*Exercise:* Only a number is wanted here: how many lines in the records below contain the string "reply".

*Data for this task:*
#####

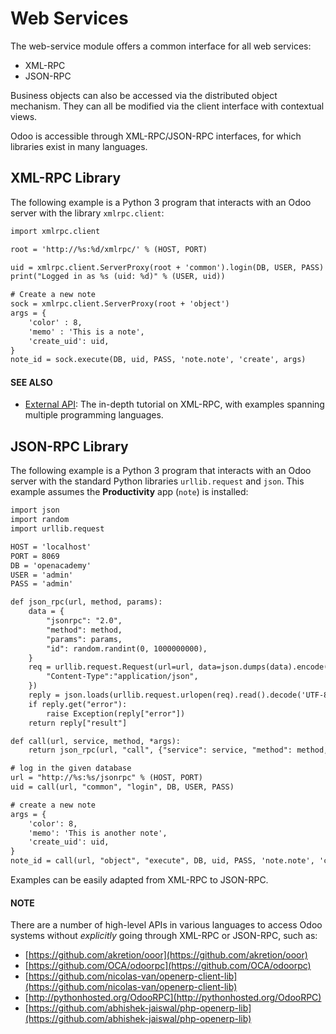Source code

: # Web Services

The web-service module offers a common interface for all web services:

- XML-RPC
- JSON-RPC

Business objects can also be accessed via the distributed object
mechanism. They can all be modified via the client interface with contextual
views.

Odoo is accessible through XML-RPC/JSON-RPC interfaces, for which libraries
exist in many languages.

## XML-RPC Library

The following example is a Python 3 program that interacts with an Odoo
server with the library `xmlrpc.client`:

```default
import xmlrpc.client

root = 'http://%s:%d/xmlrpc/' % (HOST, PORT)

uid = xmlrpc.client.ServerProxy(root + 'common').login(DB, USER, PASS)
print("Logged in as %s (uid: %d)" % (USER, uid))

# Create a new note
sock = xmlrpc.client.ServerProxy(root + 'object')
args = {
    'color' : 8,
    'memo' : 'This is a note',
    'create_uid': uid,
}
note_id = sock.execute(DB, uid, PASS, 'note.note', 'create', args)
```

#### SEE ALSO
- [External API](../reference/external_api.md): The in-depth tutorial on XML-RPC, with examples spanning multiple programming languages.

## JSON-RPC Library

The following example is a Python 3 program that interacts with an Odoo server
with the standard Python libraries `urllib.request` and `json`. This
example assumes the **Productivity** app (`note`) is installed:

```default
import json
import random
import urllib.request

HOST = 'localhost'
PORT = 8069
DB = 'openacademy'
USER = 'admin'
PASS = 'admin'

def json_rpc(url, method, params):
    data = {
        "jsonrpc": "2.0",
        "method": method,
        "params": params,
        "id": random.randint(0, 1000000000),
    }
    req = urllib.request.Request(url=url, data=json.dumps(data).encode(), headers={
        "Content-Type":"application/json",
    })
    reply = json.loads(urllib.request.urlopen(req).read().decode('UTF-8'))
    if reply.get("error"):
        raise Exception(reply["error"])
    return reply["result"]

def call(url, service, method, *args):
    return json_rpc(url, "call", {"service": service, "method": method, "args": args})

# log in the given database
url = "http://%s:%s/jsonrpc" % (HOST, PORT)
uid = call(url, "common", "login", DB, USER, PASS)

# create a new note
args = {
    'color': 8,
    'memo': 'This is another note',
    'create_uid': uid,
}
note_id = call(url, "object", "execute", DB, uid, PASS, 'note.note', 'create', args)
```

Examples can be easily adapted from XML-RPC to JSON-RPC.

#### NOTE
There are a number of high-level APIs in various languages to access Odoo
systems without *explicitly* going through XML-RPC or JSON-RPC, such as:

* [https://github.com/akretion/ooor](https://github.com/akretion/ooor)
* [https://github.com/OCA/odoorpc](https://github.com/OCA/odoorpc)
* [https://github.com/nicolas-van/openerp-client-lib](https://github.com/nicolas-van/openerp-client-lib)
* [http://pythonhosted.org/OdooRPC](http://pythonhosted.org/OdooRPC)
* [https://github.com/abhishek-jaiswal/php-openerp-lib](https://github.com/abhishek-jaiswal/php-openerp-lib)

#####

*Solution to the exercise:* 4